__Directions for this task__. Nothing but the lines below from the one with "Install Postgres online" through the one with "### Hi there 👋" should be output, each exactly as given, and no pictures.

__Source texts of formatted documents__.

------

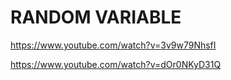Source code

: 
# RANDOM VARIABLE 

https://www.youtube.com/watch?v=3v9w79NhsfI


https://www.youtube.com/watch?v=dOr0NKyD31Q


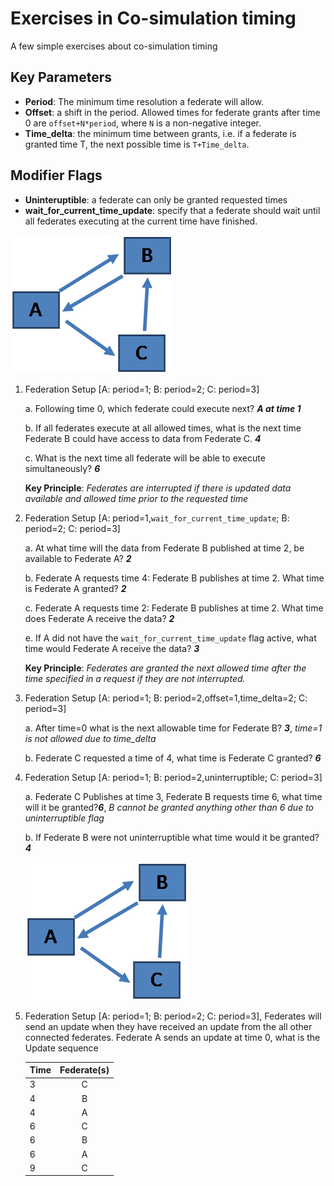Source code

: # Exercises in Co-simulation timing
A few simple exercises about co-simulation timing

## Key Parameters

-   **Period**: The minimum time resolution a federate will allow.  
-   **Offset**: a shift in the period.  Allowed times for federate grants after time 0 are `offset+N*period`, where `N` is a non-negative integer.
-   **Time_delta**: the minimum time between grants, i.e. if a federate is granted time T, the next possible time is `T+Time_delta`.  

## Modifier Flags

-   **Uninteruptible**: a federate can only be granted requested times
-   **wait_for_current_time_update**:  specify that a federate should wait until all federates executing at the current time have finished.  

![Connectivity Diagram](../img/timing_fed_setup.png "Exercise Federate Setup")

1.  Federation Setup \[A:  period=1; B:  period=2; C:  period=3\]

    a. 	Following time 0, which federate could execute next? **_A at time 1_**

    b. 	If all federates execute at all allowed times, what is the next time Federate B could have access to data from Federate C.  **_4_**

    c. 	What is the next time all federate will be able to execute simultaneously? **_6_**


     **Key Principle**:  *Federates are interrupted if there is updated data available and allowed time prior to the requested time*

2.   Federation Setup \[A:  period=1,`wait_for_current_time_update`; B:  period=2; C:  period=3\]

     a.	At what time will the data from Federate B published at time 2, be available to Federate A? **_2_**

     b.	Federate A requests time 4:  Federate B publishes at time 2.  What time is Federate A granted? **_2_**

     c.	Federate A requests time 2:  Federate B publishes at time 2. What time does Federate A receive the data? **_2_**

     e.	If A did not have the `wait_for_current_time_update` flag active, what time would Federate A receive the data? **_3_**


     **Key Principle**:  *Federates are granted the next allowed time after the time specified in a request if they are not interrupted.*

3.   Federation Setup \[A:  period=1; B:  period=2,offset=1,time_delta=2; C:  period=3\]

     a.	After time=0 what is the next allowable time for Federate B? **_3_**, *time=1 is not allowed due to time_delta*

     b.	Federate C requested a time of 4, what time is Federate C granted? **_6_**

4.  Federation Setup \[A:  period=1; B:  period=2,uninterruptible; C:  period=3\]

    a.	Federate C Publishes at time 3,  Federate B requests time 6, what time will it be granted?**_6_**, _B cannot be granted anything other than 6 due to uninterruptible flag_

    b.	If Federate B were not uninterruptible what time would it be granted? **_4_**

     ![Connectivity Diagram](../img/timing_fed_setup.png "Exercise Federate Setup")

5.  Federation Setup \[A:  period=1; B:  period=2; C:  period=3\], Federates will send an update when they have received an update from the all other connected federates.  Federate A sends an update at time 0, what is the Update sequence

     | Time        | Federate(s)     |
     | ------------- |:-------------:|
     |    3   |   C    |
     |    4   |   B    |
     |    4   |   A    |
     |    6   |   C    |
     |    6   |   B    |
     |    6   |   A    |
     |    9   |   C    |
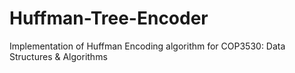 # Huffman-Tree-Encoder
Implementation of Huffman Encoding algorithm for COP3530: Data Structures & Algorithms
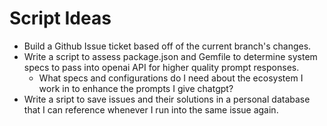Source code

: # Script Ideas

- Build a Github Issue ticket based off of the current branch's changes.
- Write a script to assess package.json and Gemfile to determine system specs to pass into openai API for higher quality prompt responses.
  - What specs and configurations do I need about the ecosystem I work in to enhance the prompts I give chatgpt?
- Write a sript to save issues and their solutions in a personal database that I can reference whenever I run into the same issue again.
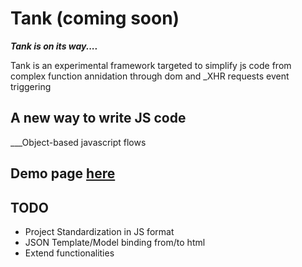 # Tank (coming soon)

___Tank is on its way....___

Tank is an experimental framework targeted to simplify js code from complex function annidation through dom and
_XHR requests event triggering

## A new way to write JS code

___Object-based javascript flows

## Demo page [here](http://tank.thefaintinggoat.tk/)

## TODO

* Project Standardization in JS format
* JSON Template/Model binding from/to html
* Extend functionalities

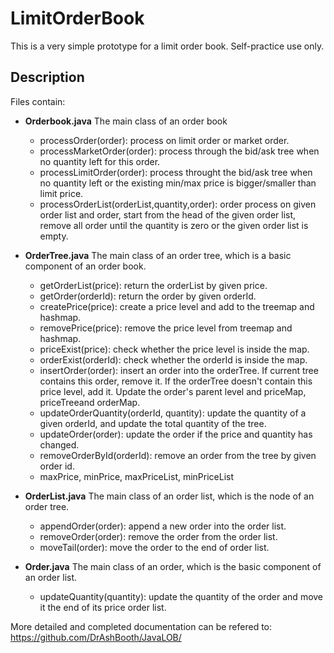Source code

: # LimitOrderBook

This is a very simple prototype for a limit order book. Self-practice use only.

## Description
Files contain:
- **Orderbook.java**
  The main class of an order book
  - processOrder(order): process on limit order or market order.
  - processMarketOrder(order): process through the bid/ask tree when no quantity left for this order.
  - processLimitOrder(order): process throught the bid/ask tree when no quantity left or the existing min/max price is bigger/smaller than limit price.
  - processOrderList(orderList,quantity,order): order process on given order list and order, start from the head of the given order list, remove all order until the quantity is zero or the given order list is empty.
  
- **OrderTree.java**
  The main class of an order tree, which is a basic component of an order book.
  - getOrderList(price): return the orderList by given price.
  - getOrder(orderId): return the order by given orderId.
  - createPrice(price): create a price level and add to the treemap and hashmap.
  - removePrice(price): remove the price level from treemap and hashmap.
  - priceExist(price): check whether the price level is inside the map.
  - orderExist(orderId): check whether the orderId is inside the map.
  - insertOrder(order): insert an order into the orderTree. If current tree contains this order, remove it. If the orderTree doesn't contain this price level, add it. Update the order's parent level and priceMap, priceTreeand orderMap.
  - updateOrderQuantity(orderId, quantity): update the quantity of a given orderId, and update the total quantity of the tree.
  - updateOrder(order): update the order if the price and quantity has changed.
  - removeOrderById(orderId): remove an order from the tree by given order id.
  - maxPrice, minPrice, maxPriceList, minPriceList
  
- **OrderList.java**
  The main class of an order list, which is the node of an order tree.
  - appendOrder(order): append a new order into the order list.
  - removeOrder(order): remove the order from the order list.
  - moveTail(order): move the order to the end of order list.

- **Order.java**
  The main class of an order, which is the basic component of an order list.
  - updateQuantity(quantity): update the quantity of the order and move it the end of its price order list.


More detailed and completed documentation can be refered to: https://github.com/DrAshBooth/JavaLOB/
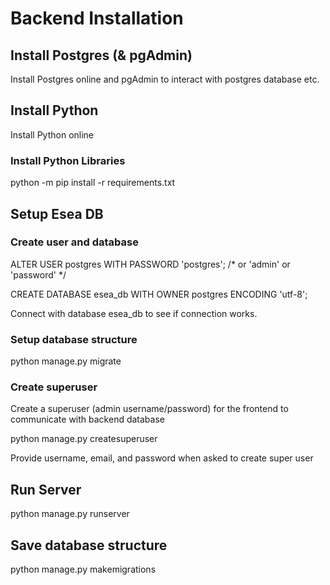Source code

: # Backend Installation



## Install Postgres (& pgAdmin)

Install Postgres online and pgAdmin to interact with postgres database etc.



## Install Python

Install Python online



### Install Python Libraries

python -m pip install -r requirements.txt



## Setup Esea DB

### Create user and database

ALTER USER postgres WITH PASSWORD 'postgres'; /* or 'admin' or 'password' */

CREATE DATABASE esea_db WITH OWNER postgres ENCODING 'utf-8';

Connect with database esea_db to see if connection works.


### Setup database structure

python manage.py migrate


### Create superuser
Create a superuser (admin username/password) for the frontend to communicate with backend database

python manage.py createsuperuser

Provide username, email, and password when asked to create super user


## Run Server

python manage.py runserver






## Save database structure

python manage.py makemigrations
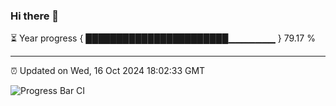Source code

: ### Hi there 👋

⏳ Year progress { ███████████████████████▁▁▁▁▁▁▁ } 79.17 %

---

⏰ Updated on Wed, 16 Oct 2024 18:02:33 GMT

![Progress Bar CI](https://github.com/EinsPommes/EinsPommes/blob/main/.github/workflows/main.yml)
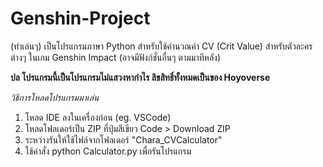 # Genshin-Project

(ทำเล่นๆ)
เป็นโปรแกรมภาษา Python สำหรับใช้คำนวณค่า CV (Crit Value) สำหรับตัวละครต่างๆ ในเกม Genshin Impact
(อาจมีฟังก์ชั่นอื่นๆ ตามมาทีหลัง)

**ปล โปรแกรมนี้เป็นโปรแกรมไม่แสวงหากำไร ลิขสิทธิ์ทั้งหมดเป็นของ Hoyoverse**




*วิธีการโหลดโปรแกรมมาเล่น*

1. โหลด IDE ลงในเครื่องก่อน (eg. VSCode)
2. โหลดโฟลเดอร์เป็น ZIP ที่ปุ่มสีเขียว Code > Download ZIP
3. ระหว่างรันให้ใช้ไฟล์จากโฟลเดอร์ "Chara_CVCalculator"
4. ใช้คำสั่ง python Calculator.py เพื่อรันโปรแกรม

------

__Task solution__.
Install Postgres online and pgAdmin to interact with postgres database etc.



## Install Python

Install Python online



### Install Python Libraries

python -m pip install -r requirements.txt



## Setup Esea DB

### Create user and database

ALTER USER postgres WITH PASSWORD 'postgres'; /* or 'admin' or 'password' */

CREATE DATABASE esea_db WITH OWNER postgres ENCODING 'utf-8';

Connect with database esea_db to see if connection works.


### Setup database structure

python manage.py migrate


### Create superuser
Create a superuser (admin username/password) for the frontend to communicate with backend database

python manage.py createsuperuser

Provide username, email, and password when asked to create super user


## Run Server

python manage.py runserver






## Save database structure

python manage.py makemigrations
Source code

: ### Hi there 👋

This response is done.